* _Task instructions_: Reproduce the records below exactly, leaving their images out.

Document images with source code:
═══

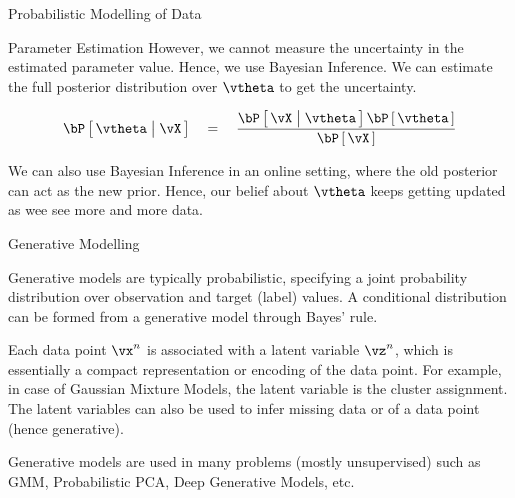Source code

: \documentclass{article}
\begin{document}
\begin{ssection}{Probabilistic Modelling of Data}
\begin{ssubsection}{Parameter Estimation}
		However, we cannot measure the uncertainty in the estimated parameter value. Hence, we use Bayesian Inference. We can estimate the full posterior distribution over $\vtheta$ to get the uncertainty.

		\begin{align*}
			\prob{\vtheta \pipe \vX}	\eq	\frac{\prob{\vX \pipe \vtheta} \prob{\vtheta}}{\prob{\vX}}
		\end{align*}

		We can also use Bayesian Inference in an online setting, where the old posterior can act as the new prior. Hence, our belief about $\vtheta$ keeps getting updated as wee see more and more data.

	\end{ssubsection}

\end{ssection}

\begin{ssection}{Generative Modelling}

	Generative models are typically probabilistic, specifying a joint probability distribution over observation and target (label) values. A conditional distribution can be formed from a generative model through Bayes' rule. \br

	Each data point $\vx^n$ is associated with a latent variable $\vz^n$, which is essentially a compact representation or encoding of the data point. For example, in case of Gaussian Mixture Models, the latent variable is the cluster assignment. The latent variables can also be used to infer missing data or  of a data point (hence generative). \br

	Generative models are used in many problems (mostly unsupervised) such as GMM, Probabilistic PCA, Deep Generative Models, etc.
	
\end{ssection}
\end{document}
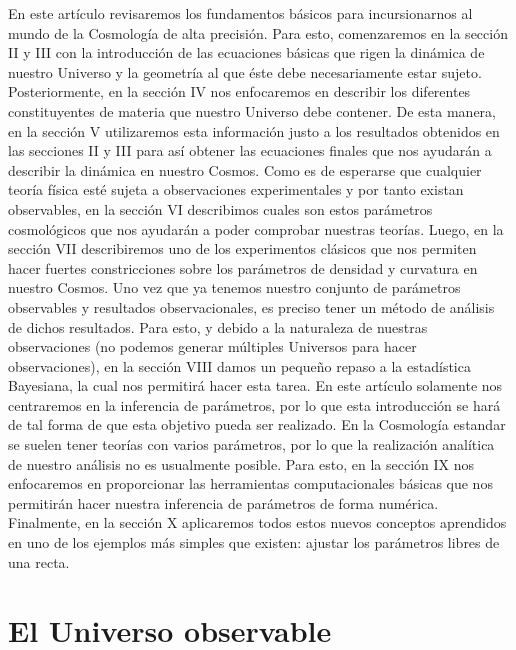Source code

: \documentclass[10.5pt,prb,
               showpacs,            %
               preprintnumbers,     %
               aps,                 %
               prl,          	    %
               letterpaper,             %
               superscriptaddress,      %
               nofootinbib,         %
               tightenlines,        %
               floats,floatfix      %
               ,usenatbib]{revtex4-1}%
\begin{document}
En este art\'iculo revisaremos los fundamentos b\'asicos para incursionarnos al mundo de la Cosmolog\'ia de alta precisi\'on. Para esto, comenzaremos en la secci\'on II y III con la introducci\'on de las ecuaciones b\'asicas que rigen la din\'amica de nuestro Universo y la geometr\'ia al que \'este debe necesariamente estar sujeto. Posteriormente, en la secci\'on IV nos enfocaremos en describir los diferentes constituyentes de materia que nuestro Universo debe contener. De esta manera, en la secci\'on V utilizaremos esta informaci\'on justo a los resultados obtenidos en las secciones II y III para as\'i obtener las ecuaciones finales que nos ayudar\'an a describir la din\'amica en nuestro Cosmos. Como es de esperarse que cualquier teor\'ia f\'isica est\'e sujeta a observaciones experimentales y por tanto existan observables, en la secci\'on VI describimos cuales son estos par\'ametros cosmol\'ogicos que nos ayudar\'an a poder comprobar nuestras teor\'ias. Luego, en la secci\'on VII describiremos uno de los experimentos cl\'asicos que nos permiten hacer fuertes constricciones sobre los par\'ametros de densidad y curvatura en nuestro Cosmos. Uno vez que ya tenemos nuestro conjunto de par\'ametros observables y resultados observacionales, es preciso tener un m\'etodo de an\'alisis de dichos resultados. Para esto, y debido a la naturaleza de nuestras observaciones (no podemos generar m\'ultiples Universos para hacer observaciones), en la secci\'on VIII damos un peque\~no repaso a la estad\'istica Bayesiana, la cual nos permitir\'a hacer esta tarea. En este art\'iculo solamente nos centraremos en la inferencia de par\'ametros, por lo que esta introducci\'on se har\'a de tal forma de que esta objetivo pueda ser realizado. En la Cosmolog\'ia estandar se suelen tener teor\'ias con varios par\'ametros, por lo que la realizaci\'on anal\'itica de nuestro an\'alisis no es usualmente posible. Para esto, en la secci\'on IX nos enfocaremos en proporcionar las herramientas computacionales b\'asicas que nos permitir\'an hacer nuestra inferencia de par\'ametros de forma num\'erica. Finalmente, en la secci\'on X aplicaremos todos estos nuevos conceptos aprendidos en uno de los ejemplos m\'as simples que existen: ajustar los par\'ametros libres de una recta.

\section{El Universo observable}
\end{document}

═══

* _Result of the exercise_:
Source code

: \documentclass{article}
\begin{document}
\begin{ssection}{Probabilistic Modelling of Data}
\begin{ssubsection}{Parameter Estimation}
		However, we cannot measure the uncertainty in the estimated parameter value. Hence, we use Bayesian Inference. We can estimate the full posterior distribution over $\vtheta$ to get the uncertainty.

		\begin{align*}
			\prob{\vtheta \pipe \vX}	\eq	\frac{\prob{\vX \pipe \vtheta} \prob{\vtheta}}{\prob{\vX}}
		\end{align*}

		We can also use Bayesian Inference in an online setting, where the old posterior can act as the new prior. Hence, our belief about $\vtheta$ keeps getting updated as wee see more and more data.

	\end{ssubsection}

\end{ssection}

\begin{ssection}{Generative Modelling}

	Generative models are typically probabilistic, specifying a joint probability distribution over observation and target (label) values. A conditional distribution can be formed from a generative model through Bayes' rule. \br

	Each data point $\vx^n$ is associated with a latent variable $\vz^n$, which is essentially a compact representation or encoding of the data point. For example, in case of Gaussian Mixture Models, the latent variable is the cluster assignment. The latent variables can also be used to infer missing data or  of a data point (hence generative). \br

	Generative models are used in many problems (mostly unsupervised) such as GMM, Probabilistic PCA, Deep Generative Models, etc.
	
\end{ssection}
\end{document}
Source code

: \documentclass[10.5pt,prb,
               showpacs,            %
               preprintnumbers,     %
               aps,                 %
               prl,          	    %
               letterpaper,             %
               superscriptaddress,      %
               nofootinbib,         %
               tightenlines,        %
               floats,floatfix      %
               ,usenatbib]{revtex4-1}%
\begin{document}
En este art\'iculo revisaremos los fundamentos b\'asicos para incursionarnos al mundo de la Cosmolog\'ia de alta precisi\'on. Para esto, comenzaremos en la secci\'on II y III con la introducci\'on de las ecuaciones b\'asicas que rigen la din\'amica de nuestro Universo y la geometr\'ia al que \'este debe necesariamente estar sujeto. Posteriormente, en la secci\'on IV nos enfocaremos en describir los diferentes constituyentes de materia que nuestro Universo debe contener. De esta manera, en la secci\'on V utilizaremos esta informaci\'on justo a los resultados obtenidos en las secciones II y III para as\'i obtener las ecuaciones finales que nos ayudar\'an a describir la din\'amica en nuestro Cosmos. Como es de esperarse que cualquier teor\'ia f\'isica est\'e sujeta a observaciones experimentales y por tanto existan observables, en la secci\'on VI describimos cuales son estos par\'ametros cosmol\'ogicos que nos ayudar\'an a poder comprobar nuestras teor\'ias. Luego, en la secci\'on VII describiremos uno de los experimentos cl\'asicos que nos permiten hacer fuertes constricciones sobre los par\'ametros de densidad y curvatura en nuestro Cosmos. Uno vez que ya tenemos nuestro conjunto de par\'ametros observables y resultados observacionales, es preciso tener un m\'etodo de an\'alisis de dichos resultados. Para esto, y debido a la naturaleza de nuestras observaciones (no podemos generar m\'ultiples Universos para hacer observaciones), en la secci\'on VIII damos un peque\~no repaso a la estad\'istica Bayesiana, la cual nos permitir\'a hacer esta tarea. En este art\'iculo solamente nos centraremos en la inferencia de par\'ametros, por lo que esta introducci\'on se har\'a de tal forma de que esta objetivo pueda ser realizado. En la Cosmolog\'ia estandar se suelen tener teor\'ias con varios par\'ametros, por lo que la realizaci\'on anal\'itica de nuestro an\'alisis no es usualmente posible. Para esto, en la secci\'on IX nos enfocaremos en proporcionar las herramientas computacionales b\'asicas que nos permitir\'an hacer nuestra inferencia de par\'ametros de forma num\'erica. Finalmente, en la secci\'on X aplicaremos todos estos nuevos conceptos aprendidos en uno de los ejemplos m\'as simples que existen: ajustar los par\'ametros libres de una recta.

\section{El Universo observable}
\end{document}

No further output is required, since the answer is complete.